Uniform Random Variable

Exponential Random Variable

Erlang Random Variable

Gaussian Random Variable

Bivariate Gaussian Random Variable

Gaussian Random Vector

Beta Random Vector




Uniform Random Variable


\(X\) is a \(Uniform(a, b)\) random variable if the PDF of \(X\) is

$$f_{X}(x) = \begin{cases} 1/(b-a) & \quad a\leq x \leq b\\ 0 & \quad \text{otherwise}\\ \end{cases} $$

where the two parameters are \(b > a\).

$$F_{X}(x) = \begin{cases} 0 & \quad x \leq a\\ (x - a)/(b - a) & \quad a < x \leq b\\ 1 & \quad x > b\\ \end{cases} $$

$$\text{Expected value} \quad E[X] = (b + a)/2.$$

$$\text{Variance} \quad Var[X] = (b - a)^2/12.$$


PDF of Uniform DistributionPDF of Uniform Distribution (WIKIPEDIA)

CDF of Uniform DistributionCDF of Uniform Distribution (WIKIPEDIA)



Exponential Random Variable


\(X\) is a \(exponential(\lambda)\) random variable if the PDF of \(X\) is

$$f_{X}(x) = \begin{cases} \lambda e^{-\lambda x} & \quad x \geq 0\\ 0 & \quad \text{otherwise.}\\ \end{cases} $$

where the parameter \(\lambda > 0\).

$$F_{X}(x) = \begin{cases} 1-e^{-\lambda x} & \quad x \geq 0\\ 0 & \quad \text{otherwise.}\\ \end{cases} $$

$$\text{Expected value} \quad E[X] = 1/\lambda.$$

$$\text{Variance} \quad Var[X] = 1/\lambda^2.$$


PDF of Exponential DistributionPDF of Exponential Distribution (WIKIPEDIA)

CDF of Exponential DistributionCDF of Exponential Distribution (WIKIPEDIA)



Erlang Random Variable


\(X\) is a \(Erlang(n, \lambda)\) random variable if the PDF of \(X\) is

$$f_{X}(x) = \begin{cases} \frac{\lambda^n x^{n-1} e^{-\lambda x}}{(n - 1)!} & \quad x \geq 0\\ 0 & \quad \text{otherwise.}\\ \end{cases} $$

where the parameter \(\lambda > 0 \)and the parameter \(n \geq 1\) is an integer.

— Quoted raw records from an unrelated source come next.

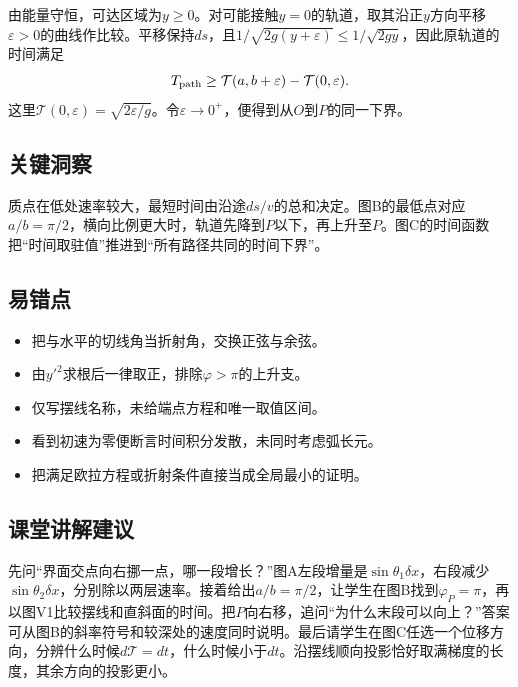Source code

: \documentclass[UTF8,fontset=fandol,a4paper,11pt]{ctexart}
\begin{document}
由能量守恒，可达区域为$y\geq0$。对可能接触$y=0$的轨道，取其沿正$y$方向平移$\varepsilon>0$的曲线作比较。平移保持$ds$，且$1/\sqrt{2g(y+\varepsilon)}\leq1/\sqrt{2gy}$，因此原轨道的时间满足
\[
T_{\rm path}\geq\mathcal T(a,b+\varepsilon)-\mathcal T(0,\varepsilon).
\]
这里$\mathcal T(0,\varepsilon)=\sqrt{2\varepsilon/g}$。令$\varepsilon\to0^+$，便得到从$O$到$P$的同一下界。




\subsection*{关键洞察}

质点在低处速率较大，最短时间由沿途$ds/v$的总和决定。图B的最低点对应$a/b=\pi/2$，横向比例更大时，轨道先降到$P$以下，再上升至$P$。图C的时间函数把“时间取驻值”推进到“所有路径共同的时间下界”。



\subsection*{易错点}

\begin{itemize}
\item 把与水平的切线角当折射角，交换正弦与余弦。
\item 由$y'^2$求根后一律取正，排除$\varphi>\pi$的上升支。
\item 仅写摆线名称，未给端点方程和唯一取值区间。
\item 看到初速为零便断言时间积分发散，未同时考虑弧长元。
\item 把满足欧拉方程或折射条件直接当成全局最小的证明。
\end{itemize}



\subsection*{课堂讲解建议}

先问“界面交点向右挪一点，哪一段增长？”图A左段增量是$\sin\theta_1\delta x$，右段减少$\sin\theta_2\delta x$，分别除以两层速率。接着给出$a/b=\pi/2$，让学生在图B找到$\varphi_P=\pi$，再以图V1比较摆线和直斜面的时间。把$P$向右移，追问“为什么末段可以向上？”答案可从图B的斜率符号和较深处的速度同时说明。最后请学生在图C任选一个位移方向，分辨什么时候$d\mathcal T=dt$，什么时候小于$dt$。沿摆线顺向投影恰好取满梯度的长度，其余方向的投影更小。
\end{document}
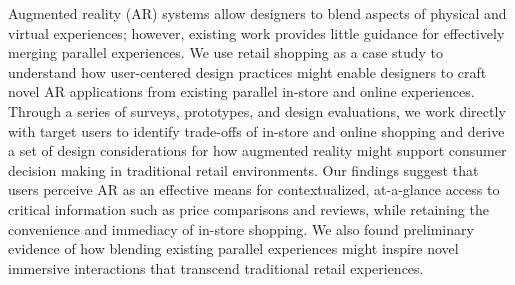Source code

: Augmented reality (AR) systems allow designers to blend aspects of physical and virtual experiences; however, existing work provides little guidance for effectively merging parallel experiences. We use retail shopping as a case study to understand how user-centered design practices might enable designers to craft novel AR applications from existing parallel in-store and online experiences. Through a series of surveys, prototypes, and design evaluations, we work directly with target users to identify trade-offs of in-store and online shopping and derive a set of design considerations for how augmented reality might support consumer decision making in traditional retail environments. Our findings suggest that users perceive AR as an effective means for contextualized, at-a-glance access to critical information such as price comparisons and reviews, while retaining the convenience and immediacy of in-store shopping. We also found preliminary evidence of how blending existing parallel experiences might inspire novel immersive interactions that transcend traditional retail experiences.
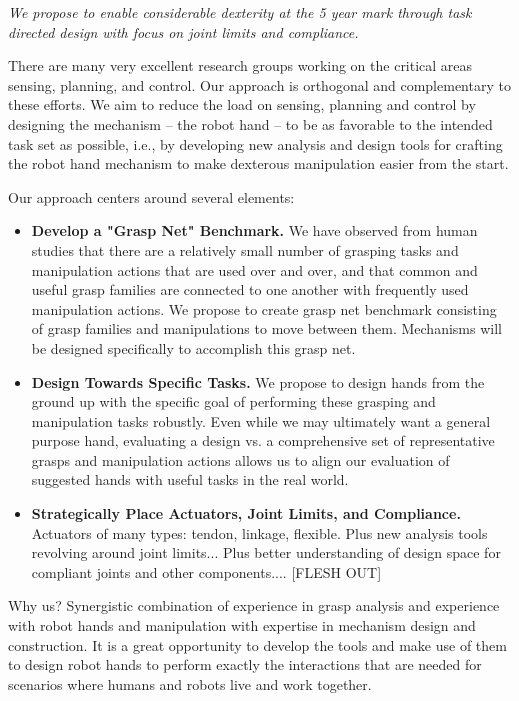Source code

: {\it We propose to enable considerable dexterity at the 5 year mark through task directed design with focus on joint limits and compliance.}

There are many very excellent research groups working on the critical areas sensing, planning, and control.   Our approach is orthogonal and complementary to these efforts.    We aim to reduce the load on sensing, planning and control by designing the mechanism -- the robot hand -- to be as favorable to the intended task set as possible, i.e., by developing new analysis and design tools for crafting the robot hand mechanism to make dexterous manipulation easier from the start.

Our approach centers around several elements:
\begin{itemize}
  \item {\bf Develop a "Grasp Net" Benchmark.}   We have observed from human studies that there are a relatively small number of grasping tasks and manipulation actions that are used over and over, and that common and useful grasp families are connected to one another with frequently used manipulation actions.   We propose to create grasp net benchmark consisting of grasp families and manipulations to move between them.   Mechanisms will be designed specifically to accomplish this grasp net.
	
\item {\bf Design Towards Specific Tasks.}   We propose to design hands from the ground up with the specific goal of performing these grasping and manipulation tasks robustly.    Even while we may ultimately want a general purpose hand, evaluating a design vs. a comprehensive set of representative grasps and manipulation actions allows us to align our evaluation of suggested hands with useful tasks in the real world.

\item {\bf Strategically Place Actuators, Joint Limits, and Compliance.}  Actuators of many types:  tendon, linkage, flexible.   Plus new analysis tools revolving around joint limits...   Plus better understanding of design space for compliant joints and other components.... [FLESH OUT]

\end{itemize}	
	
Why us?   Synergistic combination of experience in grasp analysis and experience with robot hands and manipulation with expertise in mechanism design and construction.   It is a great opportunity to develop the tools and make use of them to design robot hands to perform exactly the interactions that are needed for scenarios where humans and robots live and work together.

$$\text{Expected value} \quad E[X] = \frac{n}{\lambda}.$$

$$\text{Variance} \quad Var[X] = \frac{n}{\lambda^2}.$$


PDF of Erlang DistributionPDF of Erlang Distribution (WIKIPEDIA)

CDF of Erlang DistributionCDF of Erlang Distribution (WIKIPEDIA)



Gaussian Random Variable


\(X\) is a \(Gaussian(\mu, \sigma)\) random variable if the PDF of \(X\) is

$$f_X(x) = \frac{1}{\sqrt{2\pi \sigma^2}}e^{-(x - \mu)^2/2\sigma^2}$$

where the parameter \(\mu\) can be any real number and the parameter \(\sigma > 0\)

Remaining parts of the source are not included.